Background: Gene expression microarray experiments are expensive to conduct and guidelines for acceptable quality control at intermediate steps before and after the samples are hybridised to chips are vague. We conducted an experiment hybridising RNA from human brain to 117 U133A Affymetrix GeneChips and used these data to explore the relationship between 4 pre-chip variables and 22 post-chip outcomes and quality control measures.
Results: We found that the pre-chip variables were significantly correlated with each other but that this correlation was strongest between measures of RNA quality and cRNA yield. Post-mortem interval was negatively correlated with these variables. Four principal components, reflecting array outliers, array adjustment, hybridisation noise and RNA integrity, explain about 75% of the total post-chip measure variability. Two significant canonical correlations existed between the pre-chip and post-chip variables, derived from MAS 5.0, dChip and the Bioconductor packages affy and affyPLM. The strongest (CANCOR 0.838, p < 0.0001) correlated RNA integrity and yield with post chip quality control (QC) measures indexing 3'/5' RNA ratios, bias or scaling of the chip and scaling of the variability of the signal across the chip. Post-mortem interval was relatively unimportant. We also found that the RNA integrity number (RIN) could be moderately well predicted by post-chip measures B_ACTIN35, GAPDH35 and SF.
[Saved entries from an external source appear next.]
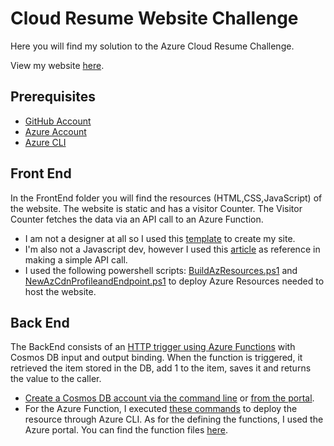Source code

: # Cloud Resume Website Challenge
 Here you will find my solution to the Azure Cloud Resume Challenge.

 View my website [here](https://www.aohfcloudtech.com).


## Prerequisites
- [GitHub Account](https://github.com/join)
- [Azure Account](https://azure.microsoft.com/en-us/free)
- [Azure CLI](https://docs.microsoft.com/en-us/cli/azure/install-azure-cli)


## Front End

In the FrontEnd folder you will find the resources (HTML,CSS,JavaScript) of the website. The website is static and has a visitor Counter. The Visitor Counter fetches the data via an API call to an Azure Function.

- I am not a designer at all so I used this [template](https://www.themezy.com/free-website-templates/151-ceevee-free-responsive-website-template) to create my site.
- I'm also not a Javascript dev, however I used this [article](https://www.digitalocean.com/community/tutorials/how-to-use-the-javascript-fetch-api-to-get-data) as reference in making a simple API call.
- I used the following powershell scripts: [BuildAzResources.ps1](BuildAzResources.ps1) and [NewAzCdnProfileandEndpoint.ps1](NewAzCdnProfileandEndpoint.ps1) to deploy Azure Resources needed to host the website.

## Back End

The BackEnd consists of an [HTTP trigger using Azure Functions](https://docs.microsoft.com/en-us/azure/azure-functions/functions-bindings-http-webhook-trigger?tabs=csharp) with Cosmos DB input and output binding. When the function is triggered, it retrieved the item stored in the DB, add 1 to the item, saves it and returns the value to the caller.

- [Create a Cosmos DB account via the command line](https://docs.microsoft.com/en-us/azure/cosmos-db/sql/cli-samples) or [from the portal](https://docs.microsoft.com/en-us/azure/cosmos-db/sql/create-cosmosdb-resources-portal).
- For the Azure Function, I executed [these commands](CreateAzFunctionResource.txt) to deploy the resource through Azure CLI. As for the defining the functions, I used the Azure portal. You can find the function files [here](./BackEnd/VisitorCounter).
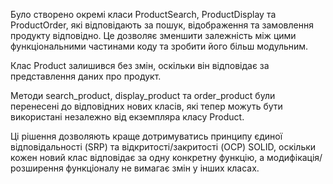 Було створено окремі класи ProductSearch, ProductDisplay та ProductOrder, які відповідають за пошук, відображення та замовлення продукту відповідно. Це дозволяє зменшити залежність між цими функціональними частинами коду та зробити його більш модульним.

Клас Product залишився без змін, оскільки він відповідає за представлення даних про продукт.

Методи search_product, display_product та order_product були перенесені до відповідних нових класів, які тепер можуть бути використані незалежно від екземпляра класу Product.

Ці рішення дозволяють краще дотримуватись принципу єдиної відповідальності (SRP) та відкритості/закритості (OCP) SOLID, оскільки кожен новий клас відповідає за одну конкретну функцію, а модифікація/розширення функціоналу не вимагає змін у інших класах.
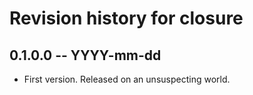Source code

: # Revision history for closure

## 0.1.0.0 -- YYYY-mm-dd

* First version. Released on an unsuspecting world.
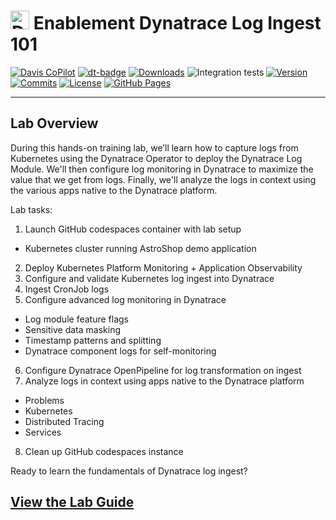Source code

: <!-- markdownlint-disable-next-line -->
# <img src="https://cdn.bfldr.com/B686QPH3/at/w5hnjzb32k5wcrcxnwcx4ckg/Dynatrace_signet_RGB_HTML.svg?auto=webp&format=pngg" alt="DT logo" width="30">  Enablement Dynatrace Log Ingest 101

[![Davis CoPilot](https://img.shields.io/badge/Davis%20CoPilot-AI%20Powered-purple?logo=dynatrace&logoColor=white)](https://dynatrace-wwse.github.io/codespaces-framework/dynatrace-integration/#mcp-server-integration)
[![dt-badge](https://img.shields.io/badge/Powered_by-DT_Enablement-8A2BE2?logo=dynatrace)](https://dynatrace-wwse.github.io/codespaces-framework/)
[![Downloads](https://img.shields.io/docker/pulls/shinojosa/dt-enablement?logo=docker)](https://hub.docker.com/r/shinojosa/dt-enablement)
![Integration tests](https://github.com/dynatrace-wwse/enablement-dynatrace-log-ingest-101/actions/workflows/integration-tests.yaml/badge.svg)
[![Version](https://img.shields.io/github/v/release/dynatrace-wwse/enablement-dynatrace-log-ingest-101?color=blueviolet)](https://github.com/dynatrace-wwse/enablement-dynatrace-log-ingest-101/releases)
[![Commits](https://img.shields.io/github/commits-since/dynatrace-wwse/enablement-dynatrace-log-ingest-101/latest?color=ff69b4&include_prereleases)](https://github.com/dynatrace-wwse/enablement-dynatrace-log-ingest-101/graphs/commit-activity)
[![License](https://img.shields.io/badge/License-Apache_2.0-blue.svg?color=green)](https://github.com/dynatrace-wwse/enablement-dynatrace-log-ingest-101/blob/main/LICENSE)
[![GitHub Pages](https://img.shields.io/badge/GitHub%20Pages-Live-green)](https://dynatrace-wwse.github.io/enablement-dynatrace-log-ingest-101/)

___

## Lab Overview
During this hands-on training lab, we’ll learn how to capture logs from Kubernetes using the Dynatrace Operator to deploy the Dynatrace Log Module.  We'll then configure log monitoring in Dynatrace to maximize the value that we get from logs.  Finally, we'll analyze the logs in context using the various apps native to the Dynatrace platform.

Lab tasks:

1. Launch GitHub codespaces container with lab setup
  - Kubernetes cluster running AstroShop demo application
2. Deploy Kubernetes Platform Monitoring + Application Observability
3. Configure and validate Kubernetes log ingest into Dynatrace
4. Ingest CronJob logs
5. Configure advanced log monitoring in Dynatrace
  - Log module feature flags
  - Sensitive data masking
  - Timestamp patterns and splitting
  - Dynatrace component logs for self-monitoring
6. Configure Dynatrace OpenPipeline for log transformation on ingest
7. Analyze logs in context using apps native to the Dynatrace platform
  - Problems
  - Kubernetes
  - Distributed Tracing
  - Services
8. Clean up GitHub codespaces instance

Ready to learn the fundamentals of Dynatrace log ingest?

## [View the Lab Guide](https://dynatrace-wwse.github.io/enablement-dynatrace-log-ingest-101)

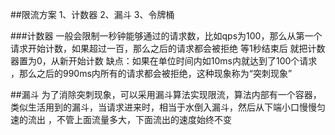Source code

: ##限流方案
1、计数器
2、漏斗
3、令牌桶


###计数器
一般会限制一秒钟能够通过的请求数，比如qps为100，那么从第一个请求开始计数，如果超过一百，那么之后的请求都会被拒绝
等1秒结束后 就把计数器置为0，从新开始计数
缺点：如果在单位时间内如10ms内就达到了100个请求 ，那么之后的990ms内所有的请求都会被拒绝，这种现象称为“突刺现象”

##漏斗
为了消除突刺现象，可以采用漏斗算法实现限流，算法内部有一个容器，类似生活用到的漏斗，当请求进来时，相当于水倒入漏斗，然后从下端小口慢慢匀速的流出
，不管上面流量多大，下面流出的速度始终不变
Conclusion: We have found that the post-chip variables having the strongest association with quantities measurable before hybridisation are those reflecting RNA integrity. Other aspects of quality, such as noise measures (reflecting the execution of the assay) or measures reflecting data quality (outlier status and array adjustment variables) are not well predicted by the variables we were able to determine ahead of time. There could be other variables measurable pre-hybridisation which may be better associated with expression data quality measures. Uncovering such connections could create savings on costly microarray experiments by eliminating poor samples before hybridisation.